Source texts of formatted documents
>>>
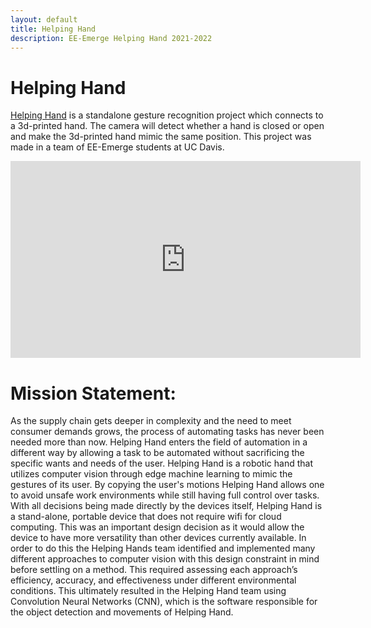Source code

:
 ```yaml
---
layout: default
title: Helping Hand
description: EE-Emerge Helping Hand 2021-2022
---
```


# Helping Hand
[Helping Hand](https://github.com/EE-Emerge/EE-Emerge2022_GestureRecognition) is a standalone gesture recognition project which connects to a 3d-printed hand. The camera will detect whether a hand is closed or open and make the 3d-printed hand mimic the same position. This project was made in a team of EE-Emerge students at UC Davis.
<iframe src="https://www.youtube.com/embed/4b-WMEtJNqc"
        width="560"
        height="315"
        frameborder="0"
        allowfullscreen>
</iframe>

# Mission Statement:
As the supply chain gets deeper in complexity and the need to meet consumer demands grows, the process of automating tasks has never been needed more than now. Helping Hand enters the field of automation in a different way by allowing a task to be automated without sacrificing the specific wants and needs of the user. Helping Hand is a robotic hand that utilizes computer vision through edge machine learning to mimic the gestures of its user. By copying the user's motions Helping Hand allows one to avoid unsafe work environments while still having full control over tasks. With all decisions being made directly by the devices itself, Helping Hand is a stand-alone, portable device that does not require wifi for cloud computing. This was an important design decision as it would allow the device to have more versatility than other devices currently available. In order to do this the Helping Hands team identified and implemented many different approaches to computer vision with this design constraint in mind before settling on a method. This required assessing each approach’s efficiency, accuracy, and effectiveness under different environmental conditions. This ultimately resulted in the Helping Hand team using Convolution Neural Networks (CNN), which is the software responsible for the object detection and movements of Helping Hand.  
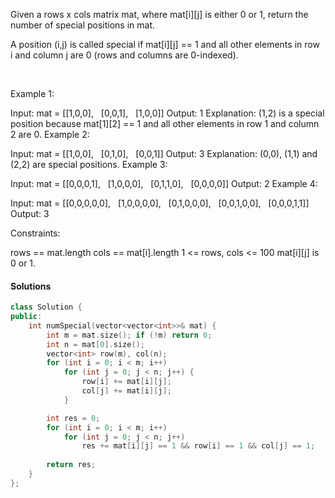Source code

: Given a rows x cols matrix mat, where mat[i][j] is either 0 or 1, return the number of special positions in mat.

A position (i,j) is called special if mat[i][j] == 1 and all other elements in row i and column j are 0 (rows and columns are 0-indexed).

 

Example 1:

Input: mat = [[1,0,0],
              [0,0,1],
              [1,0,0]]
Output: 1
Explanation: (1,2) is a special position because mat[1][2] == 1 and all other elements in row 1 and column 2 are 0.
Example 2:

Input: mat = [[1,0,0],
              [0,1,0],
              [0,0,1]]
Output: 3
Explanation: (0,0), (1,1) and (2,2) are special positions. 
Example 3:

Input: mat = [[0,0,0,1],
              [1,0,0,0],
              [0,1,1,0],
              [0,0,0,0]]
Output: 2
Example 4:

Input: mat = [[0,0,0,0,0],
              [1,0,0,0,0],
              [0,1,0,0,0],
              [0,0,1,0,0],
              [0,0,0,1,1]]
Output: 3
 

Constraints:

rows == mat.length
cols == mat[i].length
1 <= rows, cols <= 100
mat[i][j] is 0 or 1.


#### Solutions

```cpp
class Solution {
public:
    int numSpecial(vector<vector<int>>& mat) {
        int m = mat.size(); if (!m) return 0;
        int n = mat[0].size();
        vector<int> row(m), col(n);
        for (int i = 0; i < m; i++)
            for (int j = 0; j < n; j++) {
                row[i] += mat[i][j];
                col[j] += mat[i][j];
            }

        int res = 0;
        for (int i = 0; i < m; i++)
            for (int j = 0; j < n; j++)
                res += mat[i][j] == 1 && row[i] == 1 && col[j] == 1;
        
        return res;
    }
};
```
<<<
● What to produce
Copy out, from the records above, every line that holds the string "Explanation".

● Response to the exercise
Explanation: (1,2) is a special position because mat[1][2] == 1 and all other elements in row 1 and column 2 are 0.
Explanation: (0,0), (1,1) and (2,2) are special positions. 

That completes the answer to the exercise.